[RECORDED DATA — start]
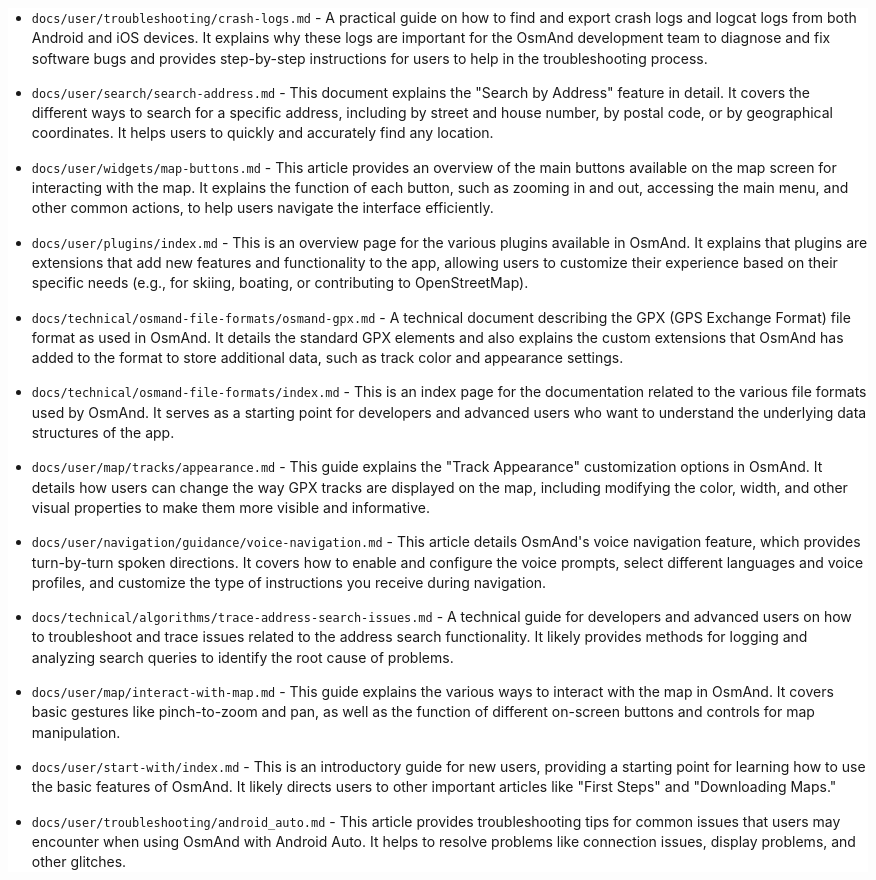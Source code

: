 - `docs/user/troubleshooting/crash-logs.md` - A practical guide on how to find and export crash logs and logcat logs from both Android and iOS devices. It explains why these logs are important for the OsmAnd development team to diagnose and fix software bugs and provides step-by-step instructions for users to help in the troubleshooting process.

- `docs/user/search/search-address.md` - This document explains the "Search by Address" feature in detail. It covers the different ways to search for a specific address, including by street and house number, by postal code, or by geographical coordinates. It helps users to quickly and accurately find any location.

- `docs/user/widgets/map-buttons.md` - This article provides an overview of the main buttons available on the map screen for interacting with the map. It explains the function of each button, such as zooming in and out, accessing the main menu, and other common actions, to help users navigate the interface efficiently.

- `docs/user/plugins/index.md` - This is an overview page for the various plugins available in OsmAnd. It explains that plugins are extensions that add new features and functionality to the app, allowing users to customize their experience based on their specific needs (e.g., for skiing, boating, or contributing to OpenStreetMap).

- `docs/technical/osmand-file-formats/osmand-gpx.md` - A technical document describing the GPX (GPS Exchange Format) file format as used in OsmAnd. It details the standard GPX elements and also explains the custom extensions that OsmAnd has added to the format to store additional data, such as track color and appearance settings.

- `docs/technical/osmand-file-formats/index.md` - This is an index page for the documentation related to the various file formats used by OsmAnd. It serves as a starting point for developers and advanced users who want to understand the underlying data structures of the app.

- `docs/user/map/tracks/appearance.md` - This guide explains the "Track Appearance" customization options in OsmAnd. It details how users can change the way GPX tracks are displayed on the map, including modifying the color, width, and other visual properties to make them more visible and informative.

- `docs/user/navigation/guidance/voice-navigation.md` - This article details OsmAnd's voice navigation feature, which provides turn-by-turn spoken directions. It covers how to enable and configure the voice prompts, select different languages and voice profiles, and customize the type of instructions you receive during navigation.

- `docs/technical/algorithms/trace-address-search-issues.md` - A technical guide for developers and advanced users on how to troubleshoot and trace issues related to the address search functionality. It likely provides methods for logging and analyzing search queries to identify the root cause of problems.

- `docs/user/map/interact-with-map.md` - This guide explains the various ways to interact with the map in OsmAnd. It covers basic gestures like pinch-to-zoom and pan, as well as the function of different on-screen buttons and controls for map manipulation.

- `docs/user/start-with/index.md` - This is an introductory guide for new users, providing a starting point for learning how to use the basic features of OsmAnd. It likely directs users to other important articles like "First Steps" and "Downloading Maps."

- `docs/user/troubleshooting/android_auto.md` - This article provides troubleshooting tips for common issues that users may encounter when using OsmAnd with Android Auto. It helps to resolve problems like connection issues, display problems, and other glitches.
[RECORDED DATA — finish]
* _AIM OF THE EXERCISE_:
An exact repeat of the lines from the one containing "for map manipulation." through the final line above, both included, is the whole answer.

* _FINISHED EXERCISE_:
- `docs/user/map/interact-with-map.md` - This guide explains the various ways to interact with the map in OsmAnd. It covers basic gestures like pinch-to-zoom and pan, as well as the function of different on-screen buttons and controls for map manipulation.

- `docs/user/start-with/index.md` - This is an introductory guide for new users, providing a starting point for learning how to use the basic features of OsmAnd. It likely directs users to other important articles like "First Steps" and "Downloading Maps."

- `docs/user/troubleshooting/android_auto.md` - This article provides troubleshooting tips for common issues that users may encounter when using OsmAnd with Android Auto. It helps to resolve problems like connection issues, display problems, and other glitches.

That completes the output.